In imagination one would willingly sweep away the three stiff buildings on the Capitol, the bronze Emperor and his horse, the marble Castor and Pollux, the proper arcades, the architectural staircase, and the even pavement, and see the place as it used to be five hundred years ago. It was wild then. Out of broken and rocky ground rose the ancient Church of Aracœli, the Church of the Altar of Heaven, built upon that altar which the Sibyl of Tivoli bade Augustus raise to the Firstborn of God. To the right a rude fortress, grounded in the great ruins of Rome's Archive House, flanked by rough towers, approached only by that old triumphal way, where old women slowly roasted beans in iron chafing-dishes over little fires that were sheltered from the north wind by the vast wall. Before the fortress a few steps led to the main door, and over that was a great window and a balcony with a rusty iron balustrade—the one upon which Rienzi came out at the last, with the standard in his hand. The castle itself not high, but strong, brown and battered. Beyond it, the gallows, and the place of death. Below it, a desolation of tumbling rock and ruin, where wild flowers struggled for a holding in spring, and the sharp cactus sent out ever-green points between the stones. Far down, a confusion of low, brown houses, with many dark towers standing straight up from them like charred trees above underbrush in a fire-blasted forest. Beyond all, the still loneliness of far mountains. That was the scene, and those were the surroundings, in which the Roman people reinstituted a Roman Senate, after a lapse of nearly six hundred years, in consequence of the agitation begun and long continued by Arnold of Brescia.

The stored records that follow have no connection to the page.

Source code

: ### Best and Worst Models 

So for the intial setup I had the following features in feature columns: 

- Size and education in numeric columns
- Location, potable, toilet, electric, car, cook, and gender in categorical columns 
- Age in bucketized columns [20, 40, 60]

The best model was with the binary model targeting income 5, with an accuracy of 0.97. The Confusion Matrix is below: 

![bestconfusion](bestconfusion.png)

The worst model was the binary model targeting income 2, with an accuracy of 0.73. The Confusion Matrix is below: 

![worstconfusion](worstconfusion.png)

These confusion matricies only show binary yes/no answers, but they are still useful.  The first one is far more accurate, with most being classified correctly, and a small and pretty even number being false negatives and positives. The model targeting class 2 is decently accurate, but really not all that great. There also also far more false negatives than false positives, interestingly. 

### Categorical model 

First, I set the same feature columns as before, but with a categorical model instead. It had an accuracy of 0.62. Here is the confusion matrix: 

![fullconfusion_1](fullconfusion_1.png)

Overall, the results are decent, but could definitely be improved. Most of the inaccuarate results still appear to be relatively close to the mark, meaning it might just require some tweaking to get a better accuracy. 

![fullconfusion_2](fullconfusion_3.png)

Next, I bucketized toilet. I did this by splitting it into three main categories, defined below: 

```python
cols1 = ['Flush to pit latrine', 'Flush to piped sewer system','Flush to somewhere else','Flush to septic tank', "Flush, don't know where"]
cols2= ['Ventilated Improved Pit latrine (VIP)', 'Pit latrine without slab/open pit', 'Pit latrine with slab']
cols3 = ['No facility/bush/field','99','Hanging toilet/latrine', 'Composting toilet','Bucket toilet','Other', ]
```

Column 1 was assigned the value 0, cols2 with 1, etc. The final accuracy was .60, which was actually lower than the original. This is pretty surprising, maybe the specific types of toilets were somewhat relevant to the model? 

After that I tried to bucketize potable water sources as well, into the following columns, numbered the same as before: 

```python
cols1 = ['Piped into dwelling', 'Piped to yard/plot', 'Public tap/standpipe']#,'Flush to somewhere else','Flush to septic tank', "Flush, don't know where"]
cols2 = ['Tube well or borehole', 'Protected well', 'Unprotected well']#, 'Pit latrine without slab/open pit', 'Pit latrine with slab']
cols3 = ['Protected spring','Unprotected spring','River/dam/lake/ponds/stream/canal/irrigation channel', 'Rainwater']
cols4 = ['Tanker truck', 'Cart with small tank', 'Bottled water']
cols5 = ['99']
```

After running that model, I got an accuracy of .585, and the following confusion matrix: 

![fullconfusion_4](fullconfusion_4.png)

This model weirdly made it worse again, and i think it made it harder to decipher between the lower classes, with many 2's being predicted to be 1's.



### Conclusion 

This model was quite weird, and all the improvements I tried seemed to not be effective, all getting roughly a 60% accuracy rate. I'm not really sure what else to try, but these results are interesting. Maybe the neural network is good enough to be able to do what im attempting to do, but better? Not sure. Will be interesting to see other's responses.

Muratori, in his annals, begins his short account of the year 1141 by saying that the history of Italy during that period is almost entirely hidden in darkness, because there are neither writers nor chroniclers of the time, and he goes on to say that no one knows why the town of Tivoli had so long rebelled against the Popes. The fact remains, astonishing and ridiculous,—in the middle of the twelfth century imperial Rome was at war with suburban Tivoli, and Tivoli was the stronger; for when the Romans persuaded Pope Innocent the Second to lay siege to the town, the inhabitants sallied out furiously, cut their assailants to pieces, seized all their arms and provisions, and drove the survivors to ignominious flight. Hence the implacable hatred between Tivoli and Rome; and Tivoli became an element in the struggles that followed.

Now for many years, Rome had been in the hands of a family of converted Jews, known as the Pierleoni, from Pietro Leone, first spoken of in the chronicles as an iniquitous usurer of enormous wealth. They became prefects of Rome; they took possession of Sant' Angelo and were the tyrants of the city, and finally they became the Pope's great enemies, the allies of Roger of Apulia, and makers of antipopes, of whom the first was either Pietro's son or his grandson. They had on their side possession, wealth, the support of a race which never looks upon apostasy from its creed as final, the alliance of King Roger and of Duke Roger, his son, and the countenance, if not the friendship, of Arnold of Brescia, the excommunicated monk of northern Italy, and the pupil of the romantic Abelard. And the Pierleoni had against them the Popes, the great Frangipani family with most of the nobles, and Saint Bernard of Clairvaux, who has been called the Bismarck of the Church. Arnold of Brescia was no ordinary fanatic. He was as brave as Stefaneschi, as pure-hearted as Stephen Porcari, as daring and eloquent as Rienzi in his best days. The violent deeds of his followers have been imputed to him, and brought him to his end; but it was his great adversary, Saint Bernard, who expressed a regretful wish 'that his teachings might have been as irreproachable as his life.' The doctrine for which he died at last was political, rather than spiritual, human rather than theological. In all but his monk's habit he was a layman in his later years, as he had been when he first wandered to France and sat at the feet of the gentle Abelard; but few Churchmen of that day were as spotless in their private lives.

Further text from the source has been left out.